[WHAT IS BEING ASKED]: Go through the records, and copy each line in which the string "first" is present.

/---

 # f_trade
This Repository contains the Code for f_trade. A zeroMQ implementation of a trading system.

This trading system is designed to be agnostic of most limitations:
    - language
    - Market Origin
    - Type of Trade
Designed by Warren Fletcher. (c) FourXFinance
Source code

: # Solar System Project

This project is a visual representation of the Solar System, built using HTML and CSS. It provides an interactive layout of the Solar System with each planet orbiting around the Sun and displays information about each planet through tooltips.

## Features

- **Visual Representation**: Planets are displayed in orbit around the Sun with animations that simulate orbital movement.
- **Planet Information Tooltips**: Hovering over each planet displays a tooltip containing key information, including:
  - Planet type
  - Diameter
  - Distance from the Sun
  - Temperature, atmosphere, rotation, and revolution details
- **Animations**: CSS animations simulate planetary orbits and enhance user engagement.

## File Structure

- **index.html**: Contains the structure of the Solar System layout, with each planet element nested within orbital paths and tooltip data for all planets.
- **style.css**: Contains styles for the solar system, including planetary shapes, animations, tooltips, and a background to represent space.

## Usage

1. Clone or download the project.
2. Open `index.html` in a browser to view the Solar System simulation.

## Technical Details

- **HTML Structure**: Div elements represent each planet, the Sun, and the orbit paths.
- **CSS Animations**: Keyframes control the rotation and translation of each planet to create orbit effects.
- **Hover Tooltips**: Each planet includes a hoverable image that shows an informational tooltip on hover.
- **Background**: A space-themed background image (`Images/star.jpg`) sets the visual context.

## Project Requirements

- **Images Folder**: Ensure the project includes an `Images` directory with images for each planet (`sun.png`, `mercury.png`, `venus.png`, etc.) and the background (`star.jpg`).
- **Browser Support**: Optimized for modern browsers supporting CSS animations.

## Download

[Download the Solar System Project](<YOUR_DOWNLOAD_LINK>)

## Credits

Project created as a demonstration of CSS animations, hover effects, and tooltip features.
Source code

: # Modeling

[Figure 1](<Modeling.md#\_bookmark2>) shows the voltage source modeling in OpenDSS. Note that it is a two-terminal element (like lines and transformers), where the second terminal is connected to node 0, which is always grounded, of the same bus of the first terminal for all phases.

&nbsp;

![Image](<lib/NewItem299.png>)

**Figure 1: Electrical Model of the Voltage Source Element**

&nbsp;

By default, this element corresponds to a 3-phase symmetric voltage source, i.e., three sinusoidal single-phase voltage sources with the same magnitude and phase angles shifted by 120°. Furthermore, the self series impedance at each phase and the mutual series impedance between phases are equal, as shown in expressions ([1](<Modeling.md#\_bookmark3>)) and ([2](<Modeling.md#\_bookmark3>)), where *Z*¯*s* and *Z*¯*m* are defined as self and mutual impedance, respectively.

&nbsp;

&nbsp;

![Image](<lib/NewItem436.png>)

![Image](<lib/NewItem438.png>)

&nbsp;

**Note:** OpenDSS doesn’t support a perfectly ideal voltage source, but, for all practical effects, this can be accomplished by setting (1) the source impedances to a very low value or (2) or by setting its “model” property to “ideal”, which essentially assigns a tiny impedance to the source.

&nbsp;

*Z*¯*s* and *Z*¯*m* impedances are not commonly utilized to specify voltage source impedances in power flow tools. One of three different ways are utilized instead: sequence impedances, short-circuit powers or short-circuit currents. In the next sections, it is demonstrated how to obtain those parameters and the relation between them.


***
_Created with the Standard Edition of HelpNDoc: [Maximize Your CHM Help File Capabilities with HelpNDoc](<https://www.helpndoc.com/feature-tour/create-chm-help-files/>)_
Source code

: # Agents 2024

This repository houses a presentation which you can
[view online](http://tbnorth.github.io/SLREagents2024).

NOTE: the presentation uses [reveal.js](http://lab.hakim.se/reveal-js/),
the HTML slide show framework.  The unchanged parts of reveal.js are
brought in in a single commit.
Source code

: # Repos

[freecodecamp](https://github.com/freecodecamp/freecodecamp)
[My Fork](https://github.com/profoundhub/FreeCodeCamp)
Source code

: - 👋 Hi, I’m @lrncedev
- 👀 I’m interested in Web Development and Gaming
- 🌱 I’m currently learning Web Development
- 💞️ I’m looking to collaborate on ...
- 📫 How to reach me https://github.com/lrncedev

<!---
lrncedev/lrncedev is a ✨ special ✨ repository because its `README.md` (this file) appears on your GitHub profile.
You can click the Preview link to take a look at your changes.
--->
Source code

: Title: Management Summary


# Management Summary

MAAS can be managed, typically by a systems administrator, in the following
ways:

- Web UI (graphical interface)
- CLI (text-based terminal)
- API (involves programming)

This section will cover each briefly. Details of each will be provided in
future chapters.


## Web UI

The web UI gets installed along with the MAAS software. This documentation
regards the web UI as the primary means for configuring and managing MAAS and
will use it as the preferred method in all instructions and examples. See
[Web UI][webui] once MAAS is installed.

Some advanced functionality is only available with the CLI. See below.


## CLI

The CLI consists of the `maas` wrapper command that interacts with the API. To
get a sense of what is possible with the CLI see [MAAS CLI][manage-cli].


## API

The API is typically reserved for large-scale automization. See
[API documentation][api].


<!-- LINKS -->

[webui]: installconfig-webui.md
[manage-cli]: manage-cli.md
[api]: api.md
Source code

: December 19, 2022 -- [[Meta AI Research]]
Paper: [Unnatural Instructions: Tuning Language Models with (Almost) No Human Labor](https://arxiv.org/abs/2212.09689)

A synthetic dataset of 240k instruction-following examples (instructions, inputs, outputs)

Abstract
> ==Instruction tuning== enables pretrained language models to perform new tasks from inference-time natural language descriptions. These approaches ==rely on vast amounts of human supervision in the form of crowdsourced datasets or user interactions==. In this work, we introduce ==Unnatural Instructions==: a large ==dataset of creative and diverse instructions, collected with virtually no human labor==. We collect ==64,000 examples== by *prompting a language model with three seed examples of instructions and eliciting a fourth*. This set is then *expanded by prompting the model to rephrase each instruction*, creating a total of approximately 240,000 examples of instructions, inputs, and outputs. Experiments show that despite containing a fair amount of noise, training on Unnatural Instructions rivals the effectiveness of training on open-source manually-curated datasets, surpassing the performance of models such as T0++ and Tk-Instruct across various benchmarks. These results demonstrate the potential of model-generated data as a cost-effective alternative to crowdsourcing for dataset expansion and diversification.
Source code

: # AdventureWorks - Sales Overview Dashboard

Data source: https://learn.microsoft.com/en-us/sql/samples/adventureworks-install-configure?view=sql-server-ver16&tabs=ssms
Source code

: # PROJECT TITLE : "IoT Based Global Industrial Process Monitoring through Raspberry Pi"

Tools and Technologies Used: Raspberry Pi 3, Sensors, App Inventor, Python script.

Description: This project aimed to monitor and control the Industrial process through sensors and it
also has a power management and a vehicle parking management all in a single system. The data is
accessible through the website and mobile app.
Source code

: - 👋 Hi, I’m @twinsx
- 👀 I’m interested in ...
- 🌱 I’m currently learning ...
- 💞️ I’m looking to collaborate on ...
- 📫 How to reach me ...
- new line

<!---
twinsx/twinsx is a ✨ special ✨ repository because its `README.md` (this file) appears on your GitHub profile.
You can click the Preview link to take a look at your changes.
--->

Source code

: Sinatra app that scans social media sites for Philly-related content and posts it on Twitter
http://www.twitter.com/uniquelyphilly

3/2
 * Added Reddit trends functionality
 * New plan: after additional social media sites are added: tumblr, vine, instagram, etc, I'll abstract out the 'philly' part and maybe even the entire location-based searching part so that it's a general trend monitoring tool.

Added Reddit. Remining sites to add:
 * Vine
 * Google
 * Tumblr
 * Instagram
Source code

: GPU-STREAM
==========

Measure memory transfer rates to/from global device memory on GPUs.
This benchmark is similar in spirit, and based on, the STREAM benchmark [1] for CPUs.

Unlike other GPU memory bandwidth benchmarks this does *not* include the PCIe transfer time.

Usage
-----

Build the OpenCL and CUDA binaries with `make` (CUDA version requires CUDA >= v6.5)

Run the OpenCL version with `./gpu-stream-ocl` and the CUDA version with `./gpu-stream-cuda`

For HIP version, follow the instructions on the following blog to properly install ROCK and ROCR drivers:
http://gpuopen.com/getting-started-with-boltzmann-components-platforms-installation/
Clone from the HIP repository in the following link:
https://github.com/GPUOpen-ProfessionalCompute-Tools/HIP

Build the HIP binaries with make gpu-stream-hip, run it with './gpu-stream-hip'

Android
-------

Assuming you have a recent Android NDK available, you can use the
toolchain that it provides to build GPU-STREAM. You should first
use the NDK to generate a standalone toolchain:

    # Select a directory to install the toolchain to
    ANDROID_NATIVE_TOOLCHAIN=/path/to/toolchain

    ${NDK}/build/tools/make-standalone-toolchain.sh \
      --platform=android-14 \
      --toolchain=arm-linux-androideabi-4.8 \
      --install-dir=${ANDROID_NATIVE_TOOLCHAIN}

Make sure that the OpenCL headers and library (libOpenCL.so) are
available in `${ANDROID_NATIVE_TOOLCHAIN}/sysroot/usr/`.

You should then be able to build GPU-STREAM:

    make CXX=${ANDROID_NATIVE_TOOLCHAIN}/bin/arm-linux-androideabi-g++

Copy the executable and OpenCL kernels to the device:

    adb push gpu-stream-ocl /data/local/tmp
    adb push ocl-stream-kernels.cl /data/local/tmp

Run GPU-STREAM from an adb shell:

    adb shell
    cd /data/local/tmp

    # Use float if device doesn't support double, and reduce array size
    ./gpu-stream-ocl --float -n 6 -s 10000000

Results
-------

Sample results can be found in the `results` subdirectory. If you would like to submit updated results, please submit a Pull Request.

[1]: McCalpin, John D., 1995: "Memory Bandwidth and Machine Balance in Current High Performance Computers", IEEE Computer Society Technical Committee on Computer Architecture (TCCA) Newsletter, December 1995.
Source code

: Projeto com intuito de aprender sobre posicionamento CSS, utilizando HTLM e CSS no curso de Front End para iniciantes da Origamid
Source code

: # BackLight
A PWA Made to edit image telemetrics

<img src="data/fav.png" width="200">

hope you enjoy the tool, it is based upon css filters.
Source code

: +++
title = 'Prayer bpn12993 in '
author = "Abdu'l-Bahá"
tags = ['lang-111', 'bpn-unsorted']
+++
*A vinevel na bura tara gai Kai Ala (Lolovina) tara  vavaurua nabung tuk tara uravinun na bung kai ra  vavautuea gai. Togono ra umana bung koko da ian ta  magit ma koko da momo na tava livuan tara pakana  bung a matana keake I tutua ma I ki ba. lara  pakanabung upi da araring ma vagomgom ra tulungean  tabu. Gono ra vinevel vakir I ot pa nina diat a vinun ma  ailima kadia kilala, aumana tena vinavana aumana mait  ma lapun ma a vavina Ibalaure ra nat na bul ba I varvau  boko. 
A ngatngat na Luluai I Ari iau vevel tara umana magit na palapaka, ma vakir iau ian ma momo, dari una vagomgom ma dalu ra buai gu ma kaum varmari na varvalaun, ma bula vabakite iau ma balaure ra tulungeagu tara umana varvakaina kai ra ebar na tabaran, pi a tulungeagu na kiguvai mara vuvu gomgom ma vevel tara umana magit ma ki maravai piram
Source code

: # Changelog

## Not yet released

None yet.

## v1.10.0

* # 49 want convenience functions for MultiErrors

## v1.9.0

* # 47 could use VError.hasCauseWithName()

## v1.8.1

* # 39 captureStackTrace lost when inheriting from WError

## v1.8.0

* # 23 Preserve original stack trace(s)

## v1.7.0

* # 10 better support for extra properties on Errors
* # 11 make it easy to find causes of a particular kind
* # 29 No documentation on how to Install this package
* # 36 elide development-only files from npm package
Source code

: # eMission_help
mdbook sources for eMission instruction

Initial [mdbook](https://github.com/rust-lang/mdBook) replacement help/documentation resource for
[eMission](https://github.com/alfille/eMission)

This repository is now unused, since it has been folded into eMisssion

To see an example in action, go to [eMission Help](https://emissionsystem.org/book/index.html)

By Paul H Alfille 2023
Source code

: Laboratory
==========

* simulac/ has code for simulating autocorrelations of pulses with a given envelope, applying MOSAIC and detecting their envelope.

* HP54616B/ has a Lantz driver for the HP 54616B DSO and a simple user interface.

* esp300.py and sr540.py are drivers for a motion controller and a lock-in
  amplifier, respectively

\---

[RESPONSE BELOW]:
[Figure 1](<Modeling.md#\_bookmark2>) shows the voltage source modeling in OpenDSS. Note that it is a two-terminal element (like lines and transformers), where the second terminal is connected to node 0, which is always grounded, of the same bus of the first terminal for all phases.
toolchain that it provides to build GPU-STREAM. You should first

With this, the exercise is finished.